::: PROVIDED ENTRIES
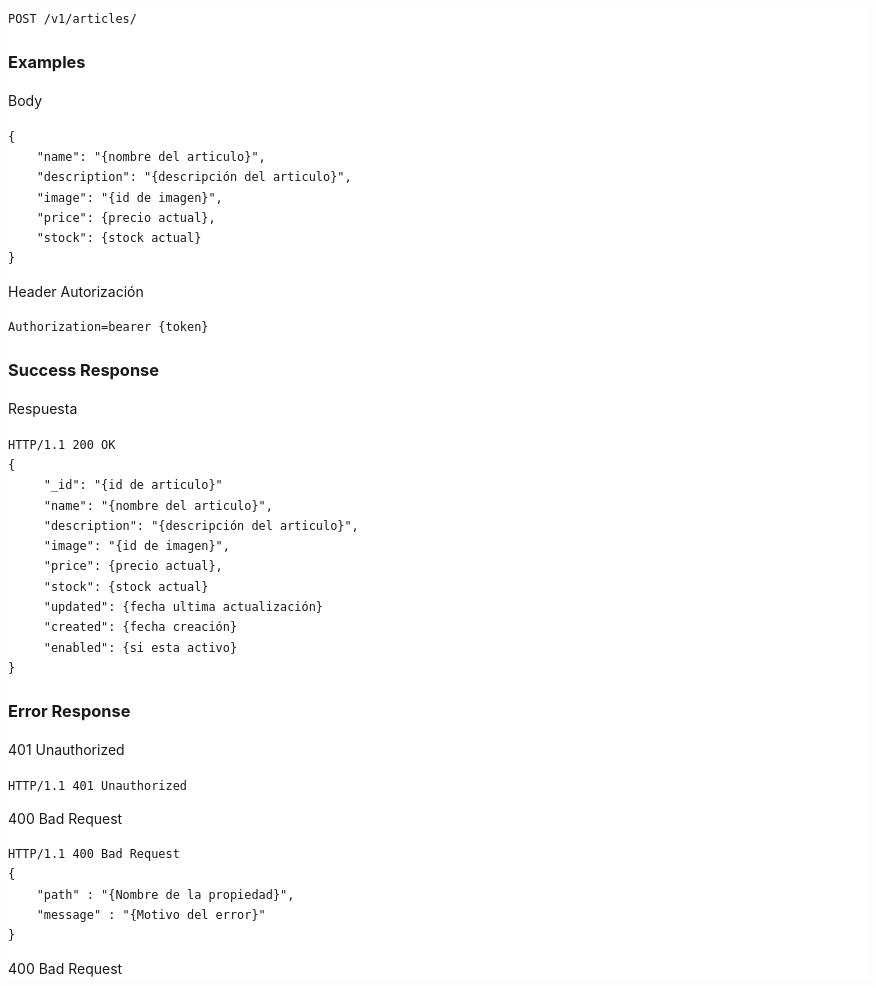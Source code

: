 

	POST /v1/articles/



### Examples

Body

```
{
    "name": "{nombre del articulo}",
    "description": "{descripción del articulo}",
    "image": "{id de imagen}",
    "price": {precio actual},
    "stock": {stock actual}
}
```
Header Autorización

```
Authorization=bearer {token}
```


### Success Response

Respuesta

```
HTTP/1.1 200 OK
{
     "_id": "{id de articulo}"
     "name": "{nombre del articulo}",
     "description": "{descripción del articulo}",
     "image": "{id de imagen}",
     "price": {precio actual},
     "stock": {stock actual}
     "updated": {fecha ultima actualización}
     "created": {fecha creación}
     "enabled": {si esta activo}
}
```


### Error Response

401 Unauthorized

```
HTTP/1.1 401 Unauthorized
```
400 Bad Request

```
HTTP/1.1 400 Bad Request
{
    "path" : "{Nombre de la propiedad}",
    "message" : "{Motivo del error}"
}
```
400 Bad Request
::::::
**WHAT YOU SHOULD DO:**
Please repeat all of the entries above word for word, but drop any pictures.

**COMPLETED EXERCISE:**
Source code

: 

	POST /v1/articles/



### Examples

Body

```
{
    "name": "{nombre del articulo}",
    "description": "{descripción del articulo}",
    "image": "{id de imagen}",
    "price": {precio actual},
    "stock": {stock actual}
}
```
Header Autorización

```
Authorization=bearer {token}
```


### Success Response

Respuesta

```
HTTP/1.1 200 OK
{
     "_id": "{id de articulo}"
     "name": "{nombre del articulo}",
     "description": "{descripción del articulo}",
     "image": "{id de imagen}",
     "price": {precio actual},
     "stock": {stock actual}
     "updated": {fecha ultima actualización}
     "created": {fecha creación}
     "enabled": {si esta activo}
}
```


### Error Response

401 Unauthorized

```
HTTP/1.1 401 Unauthorized
```
400 Bad Request

```
HTTP/1.1 400 Bad Request
{
    "path" : "{Nombre de la propiedad}",
    "message" : "{Motivo del error}"
}
```
400 Bad Request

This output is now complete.